The Philippines is known to be one of the countries in Southeast Asia endemic for leptospirosis. However, little is known about the status of leptospirosis in this country in terms of its prevalence and incidence among humans and animals, circulating/prevailing Leptospira
species and serovars, reservoirs, transmission, and pathogenicity. The purpose of this study was to obtain information on the status of leptospirosis in the Philippines in terms of its prevalence among rats. Evidence strongly suggests that rats are the most important reservoir of leptospires. Although these animals may harbor the organisms, they do not get sick or die of leptospirosis.2
However, they become chronically infected and continuously shed the organisms for more than seven months,47
thereby contaminating the environment and making it possible for the leptospires to come in contact with other animals or humans who are exposed to this environment.2,3
Our study provided information regarding the infecting Leptospira
serovars and serogroups among rats in the Philippines on the basis of results of different tests. This study is the first published study on leptospirosis in the Philippines in which isolates were typed according to PFGE and gyrB
gene sequence analysis. The pathogenicity test of rat isolates in hamsters also provided information on the virulence of isolates from the Philippines, which was only previously reported in a study by Yanagihara and others.12
In diagnosing leptospirosis by using MAT, testing of paired serum samples is ideal for discriminate current or past infection and cross-reactions. However, in animal studies, it is often impossible to collect and test paired sera. Thus, animal studies are sometimes limited to the collection and testing of single serum samples. In our study, Leptospira
serovars that had the highest reactivity (i.e., titer) were considered to be the possible infecting serovar.45,46
However, we cannot determine if this finding is caused by past or current infections because we only had single serum samples.
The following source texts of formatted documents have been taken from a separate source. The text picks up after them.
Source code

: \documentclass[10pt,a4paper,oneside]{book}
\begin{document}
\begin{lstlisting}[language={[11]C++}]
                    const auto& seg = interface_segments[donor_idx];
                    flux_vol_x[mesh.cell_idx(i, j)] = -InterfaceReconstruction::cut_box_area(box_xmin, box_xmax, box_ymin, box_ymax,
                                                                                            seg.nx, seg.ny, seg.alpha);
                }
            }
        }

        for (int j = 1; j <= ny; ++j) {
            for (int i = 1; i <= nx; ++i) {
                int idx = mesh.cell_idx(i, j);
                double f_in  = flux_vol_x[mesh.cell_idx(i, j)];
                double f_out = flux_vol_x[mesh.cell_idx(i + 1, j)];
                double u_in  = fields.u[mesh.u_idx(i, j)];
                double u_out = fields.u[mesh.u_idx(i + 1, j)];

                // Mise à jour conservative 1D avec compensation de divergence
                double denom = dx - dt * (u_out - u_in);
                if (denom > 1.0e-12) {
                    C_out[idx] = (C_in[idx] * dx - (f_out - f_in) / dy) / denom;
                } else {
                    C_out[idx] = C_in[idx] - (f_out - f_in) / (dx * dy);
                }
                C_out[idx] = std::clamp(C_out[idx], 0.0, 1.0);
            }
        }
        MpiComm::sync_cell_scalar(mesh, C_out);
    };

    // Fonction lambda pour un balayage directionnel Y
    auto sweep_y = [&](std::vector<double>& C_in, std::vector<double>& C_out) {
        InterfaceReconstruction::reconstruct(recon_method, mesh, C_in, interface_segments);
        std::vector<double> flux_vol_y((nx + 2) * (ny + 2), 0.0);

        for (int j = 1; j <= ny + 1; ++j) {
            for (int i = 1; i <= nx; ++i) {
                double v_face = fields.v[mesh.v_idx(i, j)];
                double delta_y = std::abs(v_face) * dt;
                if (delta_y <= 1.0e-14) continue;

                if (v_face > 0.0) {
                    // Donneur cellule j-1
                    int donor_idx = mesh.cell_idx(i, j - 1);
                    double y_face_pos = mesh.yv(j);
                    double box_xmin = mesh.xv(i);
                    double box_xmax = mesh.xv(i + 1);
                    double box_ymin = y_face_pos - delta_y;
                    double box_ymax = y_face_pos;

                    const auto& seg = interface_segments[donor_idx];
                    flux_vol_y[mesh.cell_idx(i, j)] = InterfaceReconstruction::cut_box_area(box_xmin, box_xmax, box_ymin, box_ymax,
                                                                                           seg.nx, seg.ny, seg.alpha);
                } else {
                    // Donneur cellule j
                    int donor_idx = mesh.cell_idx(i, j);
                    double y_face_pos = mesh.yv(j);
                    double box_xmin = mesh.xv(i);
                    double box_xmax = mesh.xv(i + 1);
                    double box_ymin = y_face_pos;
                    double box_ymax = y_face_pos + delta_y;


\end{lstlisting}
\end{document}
Furthermore, cross-reactions, especially between serogroups, are often observed in the MAT.6
However, the cross-reactivity is not observed within weeks or months after infection. Therefore, it is necessary that paired sera be tested to truly determine the infection status of subjects. The eight non-reactive rat serum samples may be negative for leptospirosis or may have antibodies against serovars that were not included in our panel.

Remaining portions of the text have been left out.